Pankaj Sharma and Ajay Vaishnav/Zee Research Group
A disgruntled B S Yeddyurappa may take solace from the fact that he ensured Bharatiya Janata Party’s (BJP) poor performance in the recent Karnataka urban body polls. The maverick Lingayat leader has declared that he is now “eyeing to storm upcoming Assembly polls.”
But a closer scrutiny of the history of political rebels suggests that lone walkers rarely make it big in hurly-burly world of politics. In fact, odds are high against political dissenters especially coming from BJP’s stable.
Barring Babulal Marandi, heavyweight of yesteryears like Kalyan Singh, Uma Bharati and Keshubhai Patel have all failed to set a distinct political course. While poll success eludes them, the splitting of votes creates a lasting damage to the prospects of the parent party.
The biggest case study is Kalyan Singh whose multiple entry-exits into the BJP has resulted in a void whose impact the saffron party is still bearing in Uttar Pradesh.
While the BJP has so far been able to contain the impact of Keshubhai Patel’s exit in Gujarat, his Gujarat Parivartan Party (GPP) could split Leuva Patel votes in future polls from the saffron fold. Launched on the eve of last year’s Gujarat Assembly polls, GPP could manage to win only two seats out of the total 182.
There are many other examples where rebels had to bite the dust. The only leader who has carved an independent political path after exiting from the BJP is Babulal Marandi. Jharkhand’s inaugural chief minister, Marandi left the party in 2006 and floated his Jharkhand Vikas Morcha (Prajatantrik). The party currently has 11 members in the 82-seat Assembly.
In contrast, rebels from other parties have achieved greater political success. In some cases, like Mamata Banerjee and her All India Trinamool Congress (AITC), they have, in fact, dislodged the parent party and captured political space. Banerjee left the Congress in 1997 and floated AITC which became the main opposition to the three-decade long Communist rule in West Bengal. In 2011, Mamata’s AITC rewrote the history by ending the rule of Communists in the state. Last year, she was also named by the Time magazine as one of the 100 most influential people of the world.

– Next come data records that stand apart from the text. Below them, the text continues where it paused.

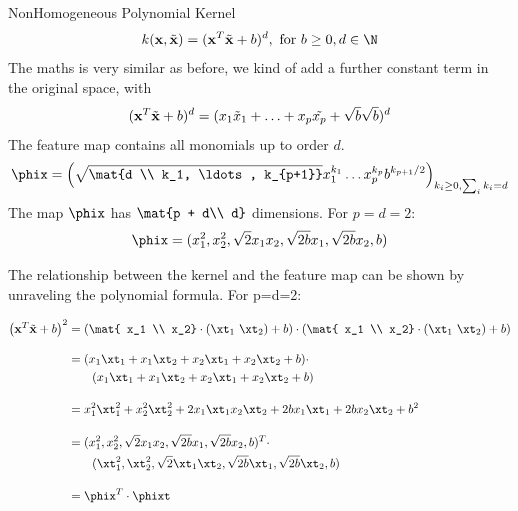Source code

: \documentclass[11pt,compress,t,notes=noshow, xcolor=table]{beamer}
\begin{document}
\begin{vbframe}{NonHomogeneous Polynomial Kernel}
 $$k(\xv, \xtil) = (\xv^T \xtil + b)^d, \text{ for } b\geq 0, d \in \N$$
The maths is very similar as before, we kind of add a further constant term in the original space, with
$$ (\mathbf{x}^T \tilde{\mathbf{x}} + b)^d = (x_1 \tilde{x}_1 + \ldots + x_p \tilde{x_p} + \sqrt{b} \sqrt{b})^d$$
The feature map contains all monomials up to order $d$.
  $$\phix = \left( \sqrt{\mat{d \\ k_1, \ldots, k_{p+1}}} x_1^{k_1} \ldots x_p^{k_p} b^{k_{p+1}/2} \right)_{k_i \geq 0, \sum_i k_i = d}$$
The map $\phix$ has $\mat{p + d\\ d}$ dimensions. For $p=d=2$: 
$$\phix = (x_1^2, x_2^2, \sqrt{2} x_1 x_2, \sqrt{2b} x_1, \sqrt{2b} x_2, b)$$

\framebreak
  The relationship between the kernel and the feature map can be shown by unraveling the polynomial formula. For p=d=2:
  
  \begin{equation*}
    \begin{aligned}
        \left ( \xv^T \xtil + b  \right)^2 &=       \left ( \mat{ x_1 \\ x_2} \cdot (\xt_1 \ \xt_2) + b  \right) \cdot      \left ( \mat{ x_1 \\ x_2} \cdot (\xt_1 \ \xt_2) + b  \right) \\[10pt]
        &= (x_1 \xt_1 + x_1 \xt_2 + x_2 \xt_1 + x_2 \xt_2 + b) \cdot \\
         & \ \ \ \ \ \ (x_1 \xt_1 + x_1 \xt_2 + x_2 \xt_1 + x_2 \xt_2 + b) \\[10pt]
        &= x_1^2 \xt_1^2 + x_2^2 \xt_2^2  +  2  x_1 \xt_1 x_2 \xt_2  + 2 b x_1 \xt_1 + 2 b x_2 \xt_2  + b^2 \\[10pt]
        &= ( x_1^2 , x_2^2 , \sqrt{2} x_1 x_2 , \sqrt{2b} x_1 , \sqrt{2b} x_2 , b )^T \cdot \\
        & \ \ \ \ \ \  ( \xt_1^2 , \xt_2^2 ,\sqrt{2} \xt_1 \xt_2 , \sqrt{2b} \xt_1 , \sqrt{2b} \xt_2 ,  b ) \\[10pt]
        &= \phix^T \cdot \phixt
    \end{aligned}
  \end{equation*}
\end{vbframe}
\end{document}
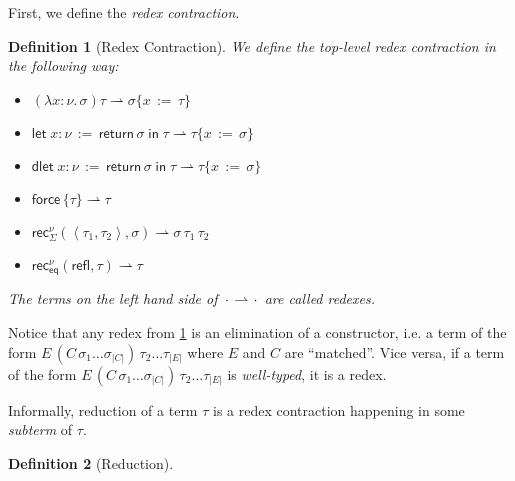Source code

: \documentclass[a4,natbib=false]{article}
\newtheorem{definition}{Definition}
\newcommand{\fun}[2]{\lambda {#1}.\,{#2}}
\newcommand{\letname}{\mathsf{let}}
\newcommand{\dletname}{\mathsf{dlet}}
\newcommand{\letval}[3]{\letname\; {#1} \,:=\, {#2} \;\mathsf{in}\; {#3}}
\newcommand{\dletval}[3]{\dletname\; {#1} \,:=\, {#2} \;\mathsf{in}\; {#3}}
\newcommand{\pair}[2]{\left\langle{#1}, {#2}\right\rangle}
\newcommand{\refl}{\mathsf{refl}}
\newcommand{\force}[1]{\mathsf{force}\,{#1}}
\newcommand{\return}[1]{\mathsf{return}\,{#1}}
\newcommand{\thunk}[1]{\{{#1}\}}
\newcommand{\recsigma}[3]{\mathsf{rec}_{\Sigma}^{#2}({#1},{#3})}
\newcommand{\receq}[3]{\mathsf{rec}_{\mathsf{eq}}^{#2}({#1},{#3})}
\newcommand{\subst}[3]{{#1}\{{#2}\,:=\,{#3}\}}
\newcommand{\spcdot}{\mkern 2mu\cdot\mkern 2mu}
\newcommand{\reduces}[2]{{#1} \rightarrow {#2}}
\newcommand{\contracts}[2]{{#1} \rightharpoonup {#2}}
\newcommand{\narg}[1]{|{#1}|}
\newcommand{\fullterm}[2]{{#1}\,#2_1 \dots #2_{\narg{#1}}}
\newcommand{\Infer}[3]{\inferrule*[right={#1}]{#2}{#3}}
\begin{document}
First, we define the \emph{redex contraction}.
\begin{definition}[Redex Contraction]
  \label{def:redex-contr}
  We define the top-level redex contraction in the following way:
  \begin{multicols}{2}
    \begin{itemize}

    \item $\contracts{(\fun{x:\nu}{\sigma})\tau}{\subst{\sigma}{x}{\tau}}$
      
    \item $\contracts{\letval{x:\nu}{\return{\sigma}}{\tau}}{\subst{\tau}{x}{\sigma}}$

    \item $\contracts{\dletval{x:\nu}{\return{\sigma}}{\tau}}{\subst{\tau}{x}{\sigma}}$

    \item $\contracts{\force{\thunk{\tau}}}{\tau}$

    \item $\contracts{\recsigma{\pair{\tau_1}{\tau_2}}{\nu}{\sigma}}{\sigma \,
        \tau_1 \, \tau_2}$

    \item $\contracts{\receq{\refl}{\nu}{\tau}}{\tau}$

    \end{itemize}
  \end{multicols}

  The terms on the left hand side of $\contracts{\spcdot}{\spcdot}$ are called \emph{redexes}.
  
\end{definition}

Notice that any redex from \cref{def:redex-contr} is an elimination of a
constructor, i.e. a term of the form $E\,(\fullterm{C}{\sigma})\, \tau_2 \dots
\tau_{\narg{E}}$ where $E$ and $C$ are ``matched''.
Vice versa, if a term of the form
$E\,(\fullterm{C}{\sigma})\, \tau_2 \dots \tau_{\narg{E}}$ is
\emph{well-typed}, it is a redex. 


Informally, reduction of a term $\tau$ is a redex contraction happening in some
\emph{subterm} of $\tau$.

\begin{definition}[Reduction]

\end{definition}
\end{document}
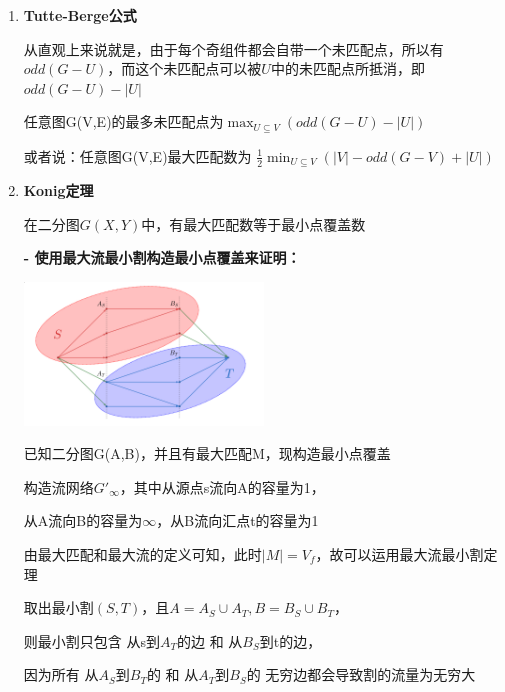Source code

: \documentclass[UTF8]{ctexart}
\begin{document}
\begin{enumerate}
            \vspace{1cm}

      \item

            \textbf{Tutte-Berge公式}\cite{berge1958couplage}

            从直观上来说就是，由于每个奇组件都会自带一个未匹配点，所以有$odd(G-U)$，而这个未匹配点可以被$U$中的未匹配点所抵消，即$odd(G-U)-|U|$

            任意图G(V,E)的最多未匹配点为$\max_{U\subseteq V}(odd(G-U)-|U|)$

            或者说：任意图G(V,E)最大匹配数为 $\frac{1}{2}\min_{U\subseteq V}(|V|-odd(G-V)+|U|)$


            \vspace{3cm}


      \item

            \textbf{Konig定理}\cite{kHonig1931grafok}

            在二分图$G(X,Y)$中，有最大匹配数等于最小点覆盖数


            \vspace{0.5cm}


            \textbf{- 使用最大流最小割构造最小点覆盖来证明：}

            \includegraphics[width=0.5\textwidth]{img/Minimum_cut_in_a_bipartite_graph.png}

            已知二分图G(A,B)，并且有最大匹配M，现构造最小点覆盖

            构造流网络$G'_\infty$，其中从源点s流向A的容量为1，

            从A流向B的容量为$\infty$，从B流向汇点t的容量为1

            由最大匹配和最大流的定义可知，此时$|M|=V_f$，故可以运用最大流最小割定理

            取出最小割$(S,T)$，且$A=A_S\cup A_T,B=B_S\cup B_T$，

            则最小割只包含 从s到$A_T$的边 和 从$B_S$到t的边，

            因为所有 从$A_S$到$B_T$的 和 从$A_T$到$B_S$的 无穷边都会导致割的流量为无穷大


\end{enumerate}
\end{document}
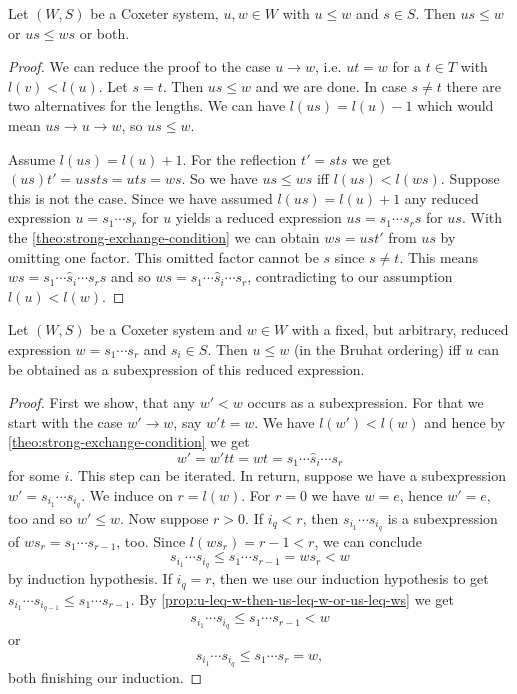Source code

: \begin{prop}
	Let $(W,S)$ be a Coxeter system, $u,w \in W$ with $u \leq w$ and $s \in S$. Then $us \leq w$ or $us \leq ws$ or both.

	\begin{proof}
		We can reduce the proof to the case $u \to w$, i.e. $ut = w$ for a $t \in T$ with $l(v) < l(u)$. Let $s = t$. Then $us \leq w$ and we are done. In case $s \neq t$ there are two alternatives for the lengths. We can have $l(us) = l(u) - 1$ which would mean $us \to u \to w$, so $us \leq w$.

		Assume $l(us) = l(u) + 1$. For the reflection $t' = sts$ we get $(us)t' = ussts = uts = ws$. So we have $us \leq ws$ iff $l(us) < l(ws)$. Suppose this is not the case. Since we have assumed $l(us) = l(u) + 1$ any reduced expression $u = s_1 \cdots s_r$ for $u$ yields a reduced expression $us = s_1 \cdots s_r s$ for $us$. With the \ref{theo:strong-exchange-condition} we can obtain $ws = ust'$ from $us$ by omitting one factor. This omitted factor cannot be $s$ since $s \neq t$. This means $ws = s_1 \cdots \hat s_i \cdots s_r s$ and so $ws = s_1 \cdots \hat s_i \cdots s_r$, contradicting to our assumption $l(u) < l(w)$.
	\end{proof}
\end{prop}

\begin{theo}
	Let $(W,S)$ be a Coxeter system and $w \in W$ with a fixed, but arbitrary, reduced expression $w = s_1 \cdots s_r$ and $s_i \in S$. Then $u \leq w$ (in the Bruhat ordering) iff $u$ can be obtained as a subexpression of this reduced expression.

	\begin{proof}
		First we show, that any $w' < w$ occurs as a subexpression. For that we start with the case $w' \to w$, say $w't = w$. We have $l(w') < l(w)$ and hence by \ref{theo:strong-exchange-condition} we get
		$$ w' = w'tt = wt = s_1 \cdots \hat s_i \cdots s_r $$
		for some $i$. This step can be iterated. In return, suppose we have a subexpression $w' = s_{i_1} \cdots s_{i_q}$. We induce on $r = l(w)$. For $r = 0$ we have $w = e$, hence $w' = e$, too and so $w' \leq w$. Now suppose $r > 0$. If $i_q < r$, then $s_{i_1} \cdots s_{i_q}$ is a subexpression of $w s_r = s_1 \cdots s_{r-1}$, too. Since $l(w s_r) = r-1 < r$, we can conclude
		$$ s_{i_1} \cdots s_{i_q} \leq s_1 \cdots s_{r-1} = w s_r < w $$
		by induction hypothesis. If $i_q = r$, then we use our induction hypothesis to get $s_{i_1} \cdots s_{i_{q-1}} \leq s_1 \cdots s_{r-1}$. By \ref{prop:u-leq-w-then-us-leq-w-or-us-leq-ws} we get
		$$ s_{i_1} \cdots s_{i_q} \leq s_1 \cdots s_{r-1} < w $$
		or
		$$ s_{i_1} \cdots s_{i_q} \leq s_1 \cdots s_r = w, $$
		both finishing our induction.
	\end{proof}
\end{theo}

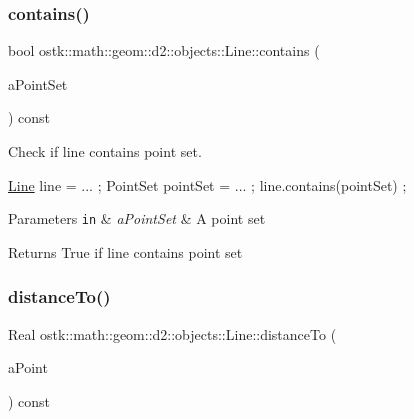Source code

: \subsubsection{\texorpdfstring{contains()}{contains()}\hspace{0.1cm}{\footnotesize\ttfamily [2/2]}}
{\footnotesize\ttfamily bool ostk\+::math\+::geom\+::d2\+::objects\+::\+Line\+::contains (\begin{DoxyParamCaption}\item[{const \hyperlink{classostk_1_1math_1_1geom_1_1d2_1_1objects_1_1_point_set}{Point\+Set} \&}]{a\+Point\+Set }\end{DoxyParamCaption}) const}



Check if line contains point set. 


\begin{DoxyCode}
\hyperlink{classostk_1_1math_1_1geom_1_1d2_1_1objects_1_1_line_aa1570ebec4d4f57cbed3c188e6b65613}{Line} line = ... ;
PointSet pointSet = ... ;
line.contains(pointSet) ;
\end{DoxyCode}



\begin{DoxyParams}[1]{Parameters}
\mbox{\tt in}  & {\em a\+Point\+Set} & A point set \\
\hline
\end{DoxyParams}
\begin{DoxyReturn}{Returns}
True if line contains point set 
\end{DoxyReturn}
\mbox{\label{classostk_1_1math_1_1geom_1_1d2_1_1objects_1_1_line_a70baa8b6dcab704385e54c4086343d57}} 
\subsubsection{\texorpdfstring{distance\+To()}{distanceTo()}}
{\footnotesize\ttfamily Real ostk\+::math\+::geom\+::d2\+::objects\+::\+Line\+::distance\+To (\begin{DoxyParamCaption}\item[{const \hyperlink{classostk_1_1math_1_1geom_1_1d2_1_1objects_1_1_point}{Point} \&}]{a\+Point }\end{DoxyParamCaption}) const}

Likewise, Maratha leader Sharad Pawar left the Congress opposing Sonia Gandhi as president and formed his Nationalist Congress Party (NCP). Ever since, Pawar’s stature in politics has been going upwards. NCP is a key constituent of the United Progressive Alliance. If Delhi’s political grapevine is to be believed, Pawar could emerge as the dark horse in prime minister’s race post 2014 General Elections.
In Andhra Pradesh, Y S Jaganmohan Reddy after leaving the Congress has several times put the state leadership on the mat. Named after his father and late Congress chief minister Y S Rajasekhara Reddy, his YSR Congress today has 17 members in the 295 seat state Assembly and two Lok Sabha members.
In Pondicherry, N Rangaswamy after resigning from the Congress launched, All India NR Congress and formed the government in alliance with AIADMK within three months of leaving the party.
While the jury is still out whether Yeddyurappa’s political fortunes will ebb or tide, the impact of the Y-factor in Karnataka politics will be felt for sure.